LAS VEGAS, Nev. - At the country's biggest election security bonanza, the US government is happy to let hackers try to break into its equipment. The private companies that make the machines America votes on, not so much.
The Def Con Voting Village, a now-annual event at the US's largest hacking conference, gives hackers free rein to try to break into a wide variety of decommissioned election equipment, some of which is still in use today. As in the previous two years, they found a host of new flaws.
The hunt for vulnerabilities in US election systems has underscored tensions between the Voting Village organizers, who argue that it's a valuable exercise, and the manufacturers of voting equipment, who didn't have a formal presence at the convention.
Supporters of the Voting Village say it's the best way draw attention to problems with an industry that otherwise doesn't face much public accountability, even in the wake of Russia's foreign interference in the 2016 election.

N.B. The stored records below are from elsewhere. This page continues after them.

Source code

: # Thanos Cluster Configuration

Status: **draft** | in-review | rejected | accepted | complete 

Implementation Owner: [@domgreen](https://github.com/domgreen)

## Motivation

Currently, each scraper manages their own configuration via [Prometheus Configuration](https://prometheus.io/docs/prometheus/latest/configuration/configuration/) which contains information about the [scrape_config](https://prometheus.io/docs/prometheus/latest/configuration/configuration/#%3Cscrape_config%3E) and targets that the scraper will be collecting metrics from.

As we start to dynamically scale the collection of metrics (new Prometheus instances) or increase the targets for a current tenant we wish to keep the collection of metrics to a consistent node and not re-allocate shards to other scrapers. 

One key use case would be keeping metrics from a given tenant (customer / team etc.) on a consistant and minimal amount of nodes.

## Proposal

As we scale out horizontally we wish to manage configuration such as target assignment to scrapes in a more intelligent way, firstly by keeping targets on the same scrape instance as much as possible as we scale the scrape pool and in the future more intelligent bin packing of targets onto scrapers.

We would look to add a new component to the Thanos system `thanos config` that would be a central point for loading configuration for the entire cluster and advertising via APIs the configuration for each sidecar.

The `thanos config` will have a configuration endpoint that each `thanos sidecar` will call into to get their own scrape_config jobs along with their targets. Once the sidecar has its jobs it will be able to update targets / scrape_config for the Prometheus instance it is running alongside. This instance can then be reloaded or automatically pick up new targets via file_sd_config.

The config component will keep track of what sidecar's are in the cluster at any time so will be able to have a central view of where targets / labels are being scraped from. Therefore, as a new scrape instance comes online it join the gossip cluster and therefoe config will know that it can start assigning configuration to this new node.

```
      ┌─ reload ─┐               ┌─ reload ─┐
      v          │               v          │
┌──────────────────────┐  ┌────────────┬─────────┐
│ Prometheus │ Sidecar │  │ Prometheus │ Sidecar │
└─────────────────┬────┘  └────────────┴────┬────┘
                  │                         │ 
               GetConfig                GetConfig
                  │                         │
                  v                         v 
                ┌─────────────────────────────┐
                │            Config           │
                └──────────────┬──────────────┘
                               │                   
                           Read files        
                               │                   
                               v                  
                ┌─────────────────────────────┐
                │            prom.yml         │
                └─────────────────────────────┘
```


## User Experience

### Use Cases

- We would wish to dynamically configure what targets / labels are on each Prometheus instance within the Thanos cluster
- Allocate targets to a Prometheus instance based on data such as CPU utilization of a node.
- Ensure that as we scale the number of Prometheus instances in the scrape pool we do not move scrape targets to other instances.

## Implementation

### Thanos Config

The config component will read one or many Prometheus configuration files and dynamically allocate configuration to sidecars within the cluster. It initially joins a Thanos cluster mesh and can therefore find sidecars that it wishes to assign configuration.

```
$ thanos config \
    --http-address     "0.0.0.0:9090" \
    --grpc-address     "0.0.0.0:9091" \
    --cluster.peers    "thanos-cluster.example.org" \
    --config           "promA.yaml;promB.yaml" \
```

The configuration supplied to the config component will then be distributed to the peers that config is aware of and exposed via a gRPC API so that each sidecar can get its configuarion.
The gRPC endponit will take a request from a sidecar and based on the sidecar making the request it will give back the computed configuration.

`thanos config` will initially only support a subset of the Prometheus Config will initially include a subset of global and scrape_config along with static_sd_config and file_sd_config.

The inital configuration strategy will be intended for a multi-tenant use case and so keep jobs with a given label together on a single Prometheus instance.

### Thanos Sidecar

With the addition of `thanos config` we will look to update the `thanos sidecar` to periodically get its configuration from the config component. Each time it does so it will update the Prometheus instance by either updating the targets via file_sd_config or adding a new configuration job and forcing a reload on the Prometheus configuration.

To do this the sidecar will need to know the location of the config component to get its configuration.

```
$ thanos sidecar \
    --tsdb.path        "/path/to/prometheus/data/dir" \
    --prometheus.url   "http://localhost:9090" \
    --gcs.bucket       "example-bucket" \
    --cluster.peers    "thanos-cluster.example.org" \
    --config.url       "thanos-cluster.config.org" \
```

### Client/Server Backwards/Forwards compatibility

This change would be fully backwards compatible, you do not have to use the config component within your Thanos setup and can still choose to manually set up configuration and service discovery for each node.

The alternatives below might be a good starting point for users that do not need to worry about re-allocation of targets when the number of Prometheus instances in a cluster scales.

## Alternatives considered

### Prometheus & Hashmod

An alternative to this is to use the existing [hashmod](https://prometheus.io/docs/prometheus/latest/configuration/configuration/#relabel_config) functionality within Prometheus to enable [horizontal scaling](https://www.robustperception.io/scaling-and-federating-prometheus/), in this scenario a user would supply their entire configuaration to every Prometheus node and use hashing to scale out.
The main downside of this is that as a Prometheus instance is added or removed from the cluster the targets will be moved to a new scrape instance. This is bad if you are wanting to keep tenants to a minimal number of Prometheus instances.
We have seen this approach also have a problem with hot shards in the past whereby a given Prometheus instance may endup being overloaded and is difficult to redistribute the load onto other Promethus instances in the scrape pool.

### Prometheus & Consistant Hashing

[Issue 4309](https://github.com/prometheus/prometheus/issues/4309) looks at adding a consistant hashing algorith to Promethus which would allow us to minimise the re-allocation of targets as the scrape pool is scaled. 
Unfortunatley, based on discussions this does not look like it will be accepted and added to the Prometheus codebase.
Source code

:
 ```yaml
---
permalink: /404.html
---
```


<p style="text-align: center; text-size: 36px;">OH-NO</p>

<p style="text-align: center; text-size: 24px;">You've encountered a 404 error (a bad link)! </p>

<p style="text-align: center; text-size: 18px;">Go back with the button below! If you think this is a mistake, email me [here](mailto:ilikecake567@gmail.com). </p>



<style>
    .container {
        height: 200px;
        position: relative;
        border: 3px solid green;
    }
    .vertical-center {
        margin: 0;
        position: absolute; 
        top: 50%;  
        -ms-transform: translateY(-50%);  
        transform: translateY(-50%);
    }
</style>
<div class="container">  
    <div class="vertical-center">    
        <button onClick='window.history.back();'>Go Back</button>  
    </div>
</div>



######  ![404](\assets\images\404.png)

Their work has attracted the notice of several lawmakers, who are calling for new legislation to strengthen the integrity of US elections.
Detractors, often tied to the election industry, say that most of these hacks are impractical in a real-life voting scenario and worry that the event leaves the false impression that US elections are easily exploited at scale.
The biggest newcomer this year was the Defense Advanced Research Projects Agency, the Pentagon agency devoted to emerging technologies, which chose the Voting Village to publicly debut a microprocessor, still a work in progress. DARPA and its partner on the project, a company called Galois, invited hackers to try to exploit the experimental microprocessor, an essential component for computerized systems that is rarely made in the US.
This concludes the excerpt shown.